Cuando yo era un niño me engañaron en la escuela. Me hicieron creer que lo que pasaba dentro de la escuela era un reflejo de la realidad. De hecho, nos pasábamos una buena parte de nuestra vida entre esas paredes.

En la escuela estaban los listos, los tontos, las guapas, los guapos, los feítos y los gorditos y luego estábamos todo el resto. Ese microcosmos era prácticamente la única referencia que teníamos de la vida fuera de nuestra familia y lo que ocurría en su interior nos servía de guía para construir quiénes éramos.

Quizás mis padres sin darse cuenta, o mis profesores, o mis abuelos me hicieron pensar que el que obtenía mejores notas era mejor que los demás y que por lo tanto, en esta vida conseguiría mucho más. Condicionaron mi existencia futura a unos resultados académicos (seguramente con las mejores de las voluntades).

Pero en ese afán en que estudiáramos para ser “personas de provecho” asociaron buena parte de nuestras posibilidades de éxito a obtener buenas notas y especialmente, a obtenerlas en todo. El mejor es el que se le dan bien todas las asignaturas. Una especie de hombre del romanticismo donde no importa que sea pintar un mural con ceras que resolver sumas o restas.

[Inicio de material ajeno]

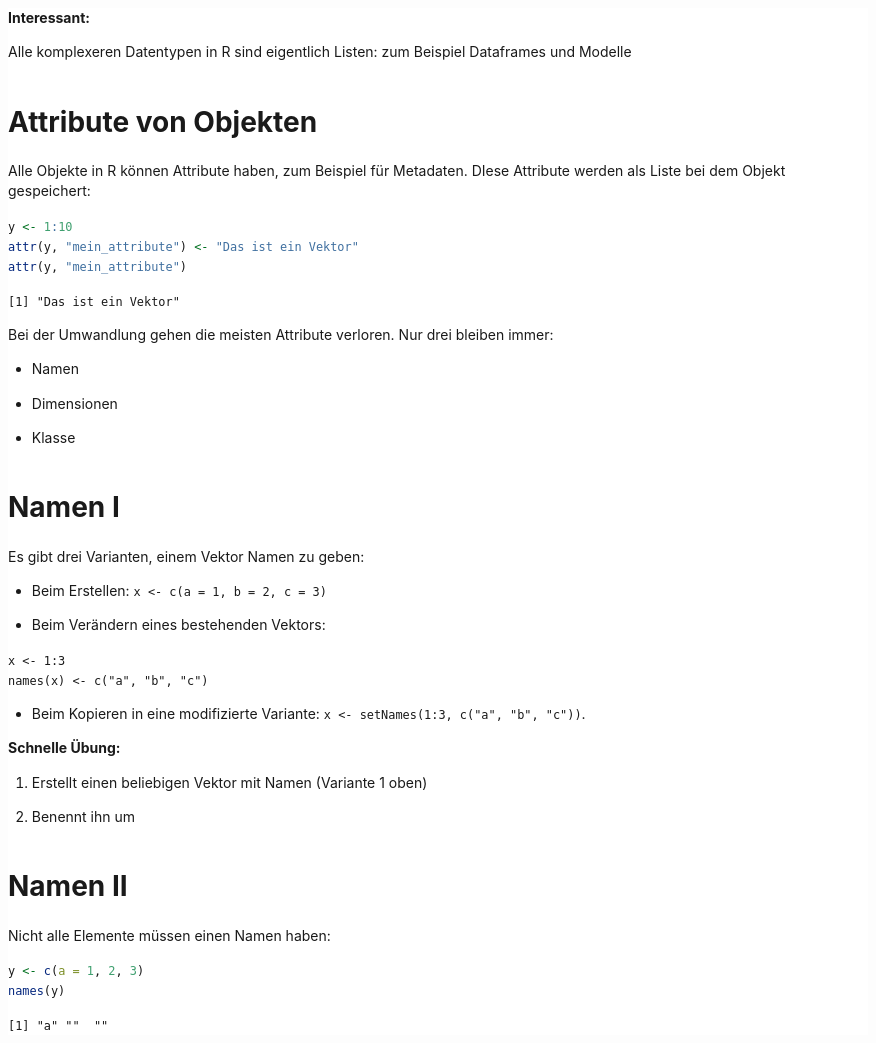 **Interessant:**

Alle komplexeren Datentypen in R sind eigentlich Listen: zum Beispiel Dataframes und Modelle

Attribute von Objekten
========================================================

Alle Objekte in R können Attribute haben, zum Beispiel für Metadaten. DIese Attribute werden als Liste bei dem Objekt gespeichert:


```r
y <- 1:10
attr(y, "mein_attribute") <- "Das ist ein Vektor"
attr(y, "mein_attribute")
```

```
[1] "Das ist ein Vektor"
```

Bei der Umwandlung gehen die meisten Attribute verloren. Nur drei bleiben immer:

* Namen

* Dimensionen

* Klasse

Namen I
========================================================

Es gibt drei Varianten, einem Vektor Namen zu geben:

* Beim Erstellen: `x <- c(a = 1, b = 2, c = 3)`

* Beim Verändern eines bestehenden Vektors: 
```
x <- 1:3
names(x) <- c("a", "b", "c")
```

* Beim Kopieren in eine modifizierte Variante: `x <- setNames(1:3, c("a", "b", "c"))`.

**Schnelle Übung:**

1. Erstellt einen beliebigen Vektor mit Namen (Variante 1 oben)

2. Benennt ihn um

Namen II
========================================================

Nicht alle Elemente müssen einen Namen haben:


```r
y <- c(a = 1, 2, 3)
names(y)
```

```
[1] "a" ""  "" 
```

No importa que seas de los pequeños de la clase o de los mayores. No importa que necesites moverte más, o ver más o analizar más o hacer más para aprender.

Cuando yo era niño, nadie me enseñó que hay niños que aprenden a ritmos diferentes, que les interesan cosas diferentes, que tienen más facilidad para según que tipos de materias.

Nadie me enseñó que cuando terminas tus estudios, es más importante haber desarrollado la autoestima, la habilidad de comunicarte eficazmente, la perseverancia y la flexibilidad, la motivación y la capacidad de tomar decisiones. Me enseñaron los ríos de Europa, de África y del resto de los continentes haciéndome creer que el que recordaba más era mejor.

Me hicieron creer que cuantas más asignaturas aprobara mejor sería sin darse cuenta de que se trata de potenciar la habilidad única de cada niño ahogada por una educación uniformizadora y estandarizada. Yo no sabía que un profesor no tenía que ser un vomitador de contenidos a memorizar o un policía que tenía que vigilar que todos hiciéramos exactamente lo mismo.

Yo pasaba horas copiando castigado o fuera de clase, porque estaba vivo, hablaba, me movía, soñaba, y en definitiva, no quería estar sentado 6 horas al día aburriéndome. Yo no sacaba tan buenas notas como otros y pensaba que estaba haciendo algo mal o que simplemente yo no era tan bueno como ellos. Yo no corría tanto o no era tan bueno en el fútbol y pensé que tenía que ver como yo era como persona.

Pero como dijo Mark Twain: “Empecé a emprender cuando dejé la escuela”. Y aprendí que más que saberme los ríos del mundo, saber expresarse, sentir, conseguir objetivos, pensar críticamente es lo que me permitiría empezar a ser quién realmente soy y no quién me hicieron pensar que era.